ACTIVITY:
In the material below, the required lines run from the one containing "If you are unsure" through the one containing "You can alos contact me on Discord (xflomo)". Copy those lines exactly, ends included, and nothing else.

-.-.-

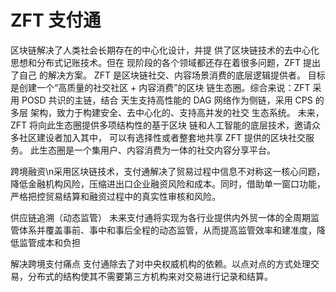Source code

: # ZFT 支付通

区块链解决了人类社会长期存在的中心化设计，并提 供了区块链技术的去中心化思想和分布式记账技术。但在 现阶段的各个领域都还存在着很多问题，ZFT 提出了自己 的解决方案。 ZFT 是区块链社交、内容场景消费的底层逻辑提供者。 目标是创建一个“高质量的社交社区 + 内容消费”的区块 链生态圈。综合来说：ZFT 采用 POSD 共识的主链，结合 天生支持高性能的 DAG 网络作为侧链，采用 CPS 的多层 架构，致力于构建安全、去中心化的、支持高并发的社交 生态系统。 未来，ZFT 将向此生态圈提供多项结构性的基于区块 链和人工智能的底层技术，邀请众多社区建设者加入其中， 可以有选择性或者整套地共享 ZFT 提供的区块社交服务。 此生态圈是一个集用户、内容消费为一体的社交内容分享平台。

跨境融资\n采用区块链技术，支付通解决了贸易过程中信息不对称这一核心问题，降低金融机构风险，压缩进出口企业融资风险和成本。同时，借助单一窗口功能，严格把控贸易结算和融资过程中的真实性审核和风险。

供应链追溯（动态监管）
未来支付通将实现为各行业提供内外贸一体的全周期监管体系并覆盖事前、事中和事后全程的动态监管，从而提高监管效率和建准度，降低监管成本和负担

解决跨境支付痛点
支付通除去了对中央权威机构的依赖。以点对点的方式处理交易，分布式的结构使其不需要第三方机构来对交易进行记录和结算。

-.-.-

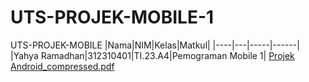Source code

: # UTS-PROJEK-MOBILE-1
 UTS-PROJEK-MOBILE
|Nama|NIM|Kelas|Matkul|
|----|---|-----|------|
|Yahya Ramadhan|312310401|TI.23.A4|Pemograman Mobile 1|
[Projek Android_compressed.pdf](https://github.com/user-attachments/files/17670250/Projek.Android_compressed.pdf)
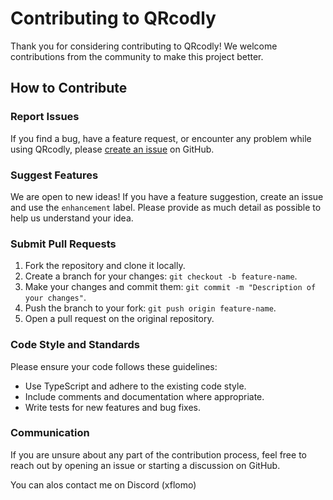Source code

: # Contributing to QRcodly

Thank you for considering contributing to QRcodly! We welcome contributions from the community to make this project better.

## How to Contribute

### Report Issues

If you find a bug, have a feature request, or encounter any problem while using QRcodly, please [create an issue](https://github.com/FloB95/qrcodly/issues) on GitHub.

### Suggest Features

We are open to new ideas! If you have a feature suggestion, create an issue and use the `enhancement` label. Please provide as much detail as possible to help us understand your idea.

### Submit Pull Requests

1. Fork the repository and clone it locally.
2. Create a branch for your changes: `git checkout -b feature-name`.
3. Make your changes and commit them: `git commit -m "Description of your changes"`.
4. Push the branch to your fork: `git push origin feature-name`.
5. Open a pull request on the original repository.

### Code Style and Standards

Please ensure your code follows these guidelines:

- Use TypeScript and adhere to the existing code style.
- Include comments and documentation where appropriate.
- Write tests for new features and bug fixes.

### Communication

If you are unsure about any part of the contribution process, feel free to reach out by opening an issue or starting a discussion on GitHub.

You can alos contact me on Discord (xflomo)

-.-.-

RESPONSE AREA:
If you are unsure about any part of the contribution process, feel free to reach out by opening an issue or starting a discussion on GitHub.

You can alos contact me on Discord (xflomo)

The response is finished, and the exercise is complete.